Again, I'm sure the headstay would handle the weight, I am just concerned that the foil or wire may be damaged.


----------



## Columbia9_6 (Apr 15, 2006)

Effectively, your vector pull is darn close to the same direction as the pull of the sail... So, it's not a factor. as the drawing shows a perpendicular pull to the longitudinal axis of the wire, you are referring to the shear strength of the wire.

However, by adding gravity into the vectoring, the pull would actually be close to a 45 degree angle. It will pull towards the mast and down.

What you are concerned with is:
- the shear strength of the wire rope, which is way beyond your 200 lbs
- the bend in the wire rope. a radius of twice the diameter would be the maximum bend. for 3/16" wire rope, a bend of less than 3/8" radius would not kink the wire.
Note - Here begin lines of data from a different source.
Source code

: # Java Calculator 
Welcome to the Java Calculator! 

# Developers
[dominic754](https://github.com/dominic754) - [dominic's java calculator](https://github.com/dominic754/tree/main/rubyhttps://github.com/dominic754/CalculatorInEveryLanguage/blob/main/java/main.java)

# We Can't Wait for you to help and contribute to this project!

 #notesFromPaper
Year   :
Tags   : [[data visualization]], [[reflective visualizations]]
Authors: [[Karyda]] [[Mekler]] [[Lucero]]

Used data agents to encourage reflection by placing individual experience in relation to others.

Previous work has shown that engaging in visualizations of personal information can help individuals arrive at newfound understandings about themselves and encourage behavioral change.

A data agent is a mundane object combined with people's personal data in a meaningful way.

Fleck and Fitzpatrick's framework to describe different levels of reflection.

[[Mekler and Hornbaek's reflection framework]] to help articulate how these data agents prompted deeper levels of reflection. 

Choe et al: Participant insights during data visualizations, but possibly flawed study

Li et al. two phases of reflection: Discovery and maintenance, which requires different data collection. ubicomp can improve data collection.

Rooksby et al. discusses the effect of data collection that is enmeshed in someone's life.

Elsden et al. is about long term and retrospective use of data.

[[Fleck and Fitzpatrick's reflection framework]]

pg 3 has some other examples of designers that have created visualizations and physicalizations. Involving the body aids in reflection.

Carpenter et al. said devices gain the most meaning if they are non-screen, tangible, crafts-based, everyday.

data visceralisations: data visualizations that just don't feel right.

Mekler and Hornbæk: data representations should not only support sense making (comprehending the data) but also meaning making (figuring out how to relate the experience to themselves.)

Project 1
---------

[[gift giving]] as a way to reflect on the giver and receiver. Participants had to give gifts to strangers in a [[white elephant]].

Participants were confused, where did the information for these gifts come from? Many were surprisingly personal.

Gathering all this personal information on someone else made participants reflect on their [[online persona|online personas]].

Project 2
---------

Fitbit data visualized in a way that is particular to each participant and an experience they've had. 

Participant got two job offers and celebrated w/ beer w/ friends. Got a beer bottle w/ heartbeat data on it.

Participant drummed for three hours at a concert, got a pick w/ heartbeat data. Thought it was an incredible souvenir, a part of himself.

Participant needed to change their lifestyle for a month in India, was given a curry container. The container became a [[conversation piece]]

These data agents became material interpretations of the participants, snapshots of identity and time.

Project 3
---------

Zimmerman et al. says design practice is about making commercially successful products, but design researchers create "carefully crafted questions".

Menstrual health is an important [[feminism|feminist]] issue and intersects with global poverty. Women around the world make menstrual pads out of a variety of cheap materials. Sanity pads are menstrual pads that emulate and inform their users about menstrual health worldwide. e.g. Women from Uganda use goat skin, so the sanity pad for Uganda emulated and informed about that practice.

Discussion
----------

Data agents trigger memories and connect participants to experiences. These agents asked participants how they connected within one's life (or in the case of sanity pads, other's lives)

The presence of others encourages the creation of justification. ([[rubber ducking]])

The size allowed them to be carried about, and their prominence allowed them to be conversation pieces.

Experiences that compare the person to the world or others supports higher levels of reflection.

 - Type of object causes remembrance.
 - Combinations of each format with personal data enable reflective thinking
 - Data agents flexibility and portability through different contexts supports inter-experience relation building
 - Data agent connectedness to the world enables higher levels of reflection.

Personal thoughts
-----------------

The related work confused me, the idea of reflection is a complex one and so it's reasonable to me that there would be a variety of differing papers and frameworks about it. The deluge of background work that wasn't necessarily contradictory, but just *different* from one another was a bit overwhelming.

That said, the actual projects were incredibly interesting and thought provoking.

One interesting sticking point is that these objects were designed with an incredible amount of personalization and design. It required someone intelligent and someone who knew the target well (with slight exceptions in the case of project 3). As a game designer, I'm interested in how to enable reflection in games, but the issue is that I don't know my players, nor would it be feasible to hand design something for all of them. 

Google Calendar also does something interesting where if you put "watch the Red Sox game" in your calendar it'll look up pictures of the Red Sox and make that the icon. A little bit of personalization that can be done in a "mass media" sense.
All-in-all it's a great idea. I use a nylon double hammock; attached to the mast where the spinnaker pole attaches, and then a bridle to the fore stay. My wife and I have spent many lazy evenings at anchor without a problem.


----------



## knothead (Apr 9, 2003)

Columbia9_6 said:


> Effectively, your vector pull is darn close to the same direction as the pull of the sail... So, it's not a factor. as the drawing shows a perpendicular pull to the longitudinal axis of the wire, you are referring to the shear strength of the wire.
> 
> However, by adding gravity into the vectoring, the pull would actually be close to a 45 degree angle. It will pull towards the mast and down.
> 
> ...


Sounds like it wouldn't be a problem then. And I guess the fact that so many have done it without any ill effects says it all. 
I do think that I would try to spread the load along the forstay a little though. 
It really doesn't take much to bend the extrusions on some of the smaller furling systems.


----------



## knothead (Apr 9, 2003)

I asked sailingdog about this and he didn't a problem. 
However he also suggested that you try to distribute the load along the headstay instead of attaching it to one spot.
Thank, SD

Steve


----------



## Plumper (Nov 21, 2007)

My two cents worth:
The vector pull is most efficient (highest) when the load (hammock) is pulled taught at 90 degrees from the forestay. In the case of slinging a hammock, the pull is far from 90 degrees from the lay of the forestay. The trick to reducing the load is to have lots of catenary in the hammock so the load is more down than out. In order to ensure the requisite catenary, there must be sufficient distance between the two points supporting the ends of the hammock. That is the limiting factor. If the hammock is pulled tight you risk damage.
That being said, I use my hammock on my foredeck often. I sling it quit loose and the forestay barely deflects. I weigh 230.


----------



## sailingdog (Mar 19, 2006)

The forces generated by the headsail on a boat that size are indeed greater than the "weight" of the hammock and person... but the forces generated by the sail are spread over the length of the forestay, with no point loading. The forces generated by a person sitting in a hammock increase when the hammock starts to swing/sway, as it generally will on a sailboat. My greatest concern would be how the point loading of the forestay damages the stay or foil.  I think it would probably be fine if you spread the load over some length of the stay or foil...but I'm not comfortable with point loading the stay.


----------



## Plumper (Nov 21, 2007)

Use a bronze hank or an aluminum carabiner for the hammock. It will wear before the SS Forestay.


----------



## tager (Nov 21, 2008)

Why not just hang it under the boom?


----------